Programs running on TDX-enabled systems are stored in plaintext. However, when data is transferred from the processor to the main memory, TDX employs a unique CPU-specific key to encrypt it. This encryption process enclaves the program in memory, safeguarding it from unauthorized access. The encryption operates at the granularity of cache lines, preventing peripheral devices from reading or tampering with the private memory of Trust Domains (TDs) without detection. Any tampering during data loading from main memory is also detected by the processor.

TDX ensures the protection of TDs from concurrently executed processes. It achieves this by managing the virtual CPU states of TDs during context switches between security domains. The TD's metadata, containing CPU states, is protected using the TD's key while in main memory. During context switches, TDX clears or isolates TD-specific states from internal processor registers and buffers, such as Translation Lookaside Buffer (TLB) entries or branch prediction buffers, to maintain the security of the TD's information.

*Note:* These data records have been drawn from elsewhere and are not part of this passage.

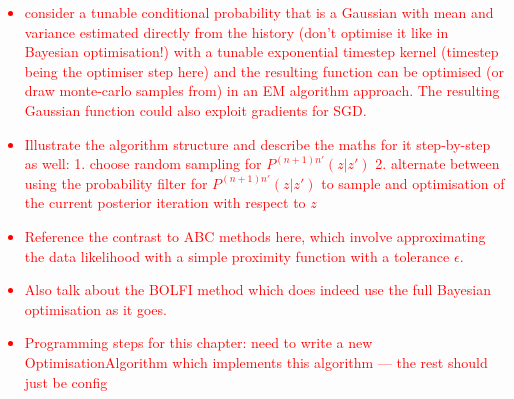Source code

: \textcolor{red}{\begin{itemize}
\item{consider a tunable conditional probability that is a Gaussian with mean and variance estimated directly from the history (don't optimise it like in Bayesian optimisation!) with a tunable exponential timestep kernel (timestep being the optimiser step here) and the resulting function can be optimised (or draw monte-carlo samples from) in an EM algorithm approach. The resulting Gaussian function could also exploit gradients for SGD.}
\item{Illustrate the algorithm structure and describe the maths for it step-by-step as well: 1. choose random sampling for $P^{(n+1)n'}(z\vert z')$ 2. alternate between using the probability filter for $P^{(n+1)n'}(z\vert z')$ to sample and optimisation of the current posterior iteration with respect to $z$}
\item{Reference the contrast to ABC methods here, which involve approximating the data likelihood with a simple proximity function with a tolerance $\epsilon$.}
\item{Also talk about the BOLFI method which does indeed use the full Bayesian optimisation as it goes.}
\item{Programming steps for this chapter: need to write a new OptimisationAlgorithm which implements this algorithm --- the rest should just be config}
\end{itemize}}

TDX safeguards the integrity of TD's execution from host interference. It ensures that the TD resumes computation after an interrupt at the expected instruction within the expected states. TDX can detect malicious changes to virtual CPU states and any unauthorized modification, injection, or removal of instructions from private memory. However, TDX does not provide additional guarantees for control flow integrity. TD owners need to employ existing compilation-based or hardware-assisted control flow integrity enforcement techniques, like Control Flow Enforcement Technology (CET).

As of TDX 1.0, nested virtualization is not supported, meaning running VMs within a TD is not allowed. Attempting to use VMX instructions within a TD can lead to Undefined Instruction (UD) exceptions. However, the TD partitioning architecture specification draft suggests that nested virtualization will be supported in TDX 1.5 in the future.

Peripheral devices and accelerators lie outside the trust boundaries of TDs and should not have access to TD's private memory. For virtualized I/O, a TD can opt to explicitly share memory for data transfer. However, TDX does not provide confidentiality and integrity protection for data in shared memory regions. TD owners need to implement appropriate mechanisms, such as using secure communication channels like Transport Layer Security (TLS), to protect data leaving TD's trust boundary. TDX 2.0, in the future, will include trusted I/O virtualization to address these concerns.